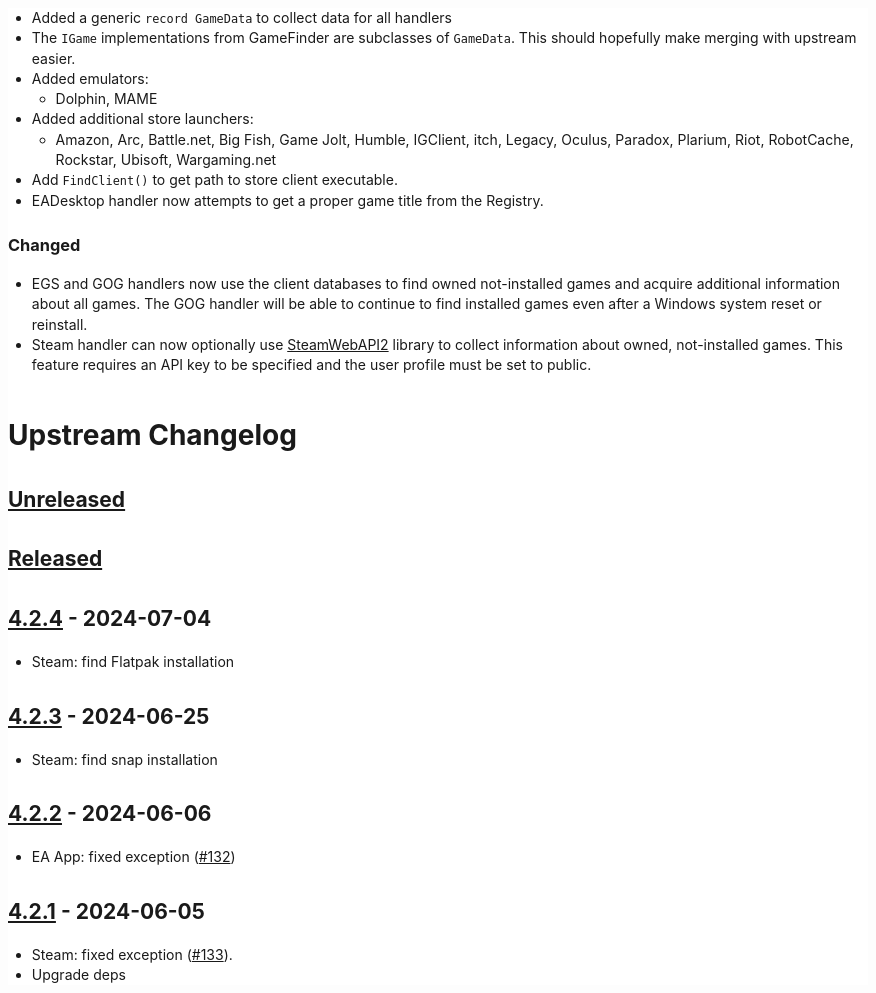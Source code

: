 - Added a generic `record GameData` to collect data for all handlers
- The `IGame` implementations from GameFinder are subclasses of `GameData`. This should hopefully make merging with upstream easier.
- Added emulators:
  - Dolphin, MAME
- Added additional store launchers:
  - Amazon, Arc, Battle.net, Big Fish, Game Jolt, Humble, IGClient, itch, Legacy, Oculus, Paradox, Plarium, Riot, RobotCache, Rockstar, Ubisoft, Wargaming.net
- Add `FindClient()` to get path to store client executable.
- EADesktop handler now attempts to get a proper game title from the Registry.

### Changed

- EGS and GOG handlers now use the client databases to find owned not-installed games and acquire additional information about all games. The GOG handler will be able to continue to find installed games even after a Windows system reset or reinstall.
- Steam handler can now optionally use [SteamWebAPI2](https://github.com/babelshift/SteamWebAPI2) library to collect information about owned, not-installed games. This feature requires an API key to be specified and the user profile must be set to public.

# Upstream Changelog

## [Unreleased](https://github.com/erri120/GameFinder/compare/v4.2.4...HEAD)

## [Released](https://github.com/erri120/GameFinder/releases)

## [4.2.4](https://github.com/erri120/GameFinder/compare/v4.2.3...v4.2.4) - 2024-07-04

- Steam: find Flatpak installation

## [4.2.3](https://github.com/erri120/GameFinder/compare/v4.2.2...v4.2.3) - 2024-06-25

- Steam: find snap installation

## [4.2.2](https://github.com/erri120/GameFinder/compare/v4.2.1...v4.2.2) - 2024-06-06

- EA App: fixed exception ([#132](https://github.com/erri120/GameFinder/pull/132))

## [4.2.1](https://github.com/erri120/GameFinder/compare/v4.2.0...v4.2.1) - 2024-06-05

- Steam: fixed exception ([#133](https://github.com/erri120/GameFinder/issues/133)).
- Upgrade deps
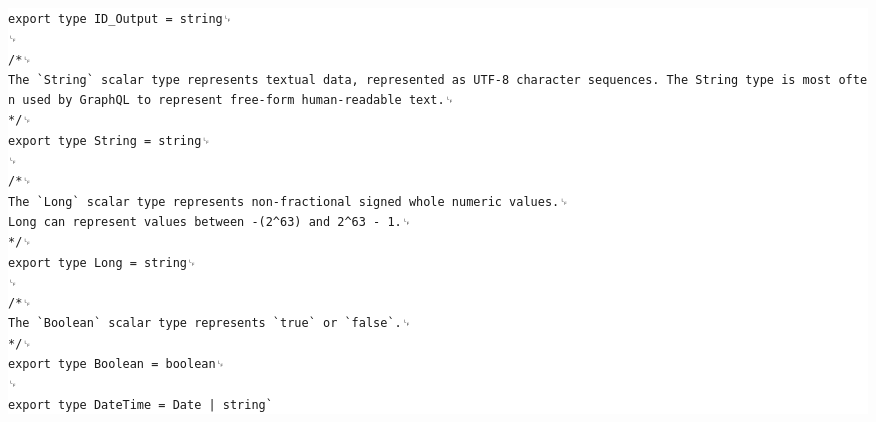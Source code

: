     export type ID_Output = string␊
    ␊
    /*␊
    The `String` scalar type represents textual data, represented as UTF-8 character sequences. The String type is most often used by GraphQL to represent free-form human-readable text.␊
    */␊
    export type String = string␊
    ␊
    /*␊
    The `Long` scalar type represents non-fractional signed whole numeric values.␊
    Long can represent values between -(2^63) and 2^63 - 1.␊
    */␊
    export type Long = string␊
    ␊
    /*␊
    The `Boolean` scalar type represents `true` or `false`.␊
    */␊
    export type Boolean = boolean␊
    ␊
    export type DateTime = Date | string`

▶ [ABOUT THIS TASK]: The lines to output run from the one containing "free-form human-readable text.␊" through the last line of the records above; repeat them exactly and nothing more.

▶ [TASK OUTPUT]:
    The `String` scalar type represents textual data, represented as UTF-8 character sequences. The String type is most often used by GraphQL to represent free-form human-readable text.␊
    */␊
    export type String = string␊
    ␊
    /*␊
    The `Long` scalar type represents non-fractional signed whole numeric values.␊
    Long can represent values between -(2^63) and 2^63 - 1.␊
    */␊
    export type Long = string␊
    ␊
    /*␊
    The `Boolean` scalar type represents `true` or `false`.␊
    */␊
    export type Boolean = boolean␊
    ␊
    export type DateTime = Date | string`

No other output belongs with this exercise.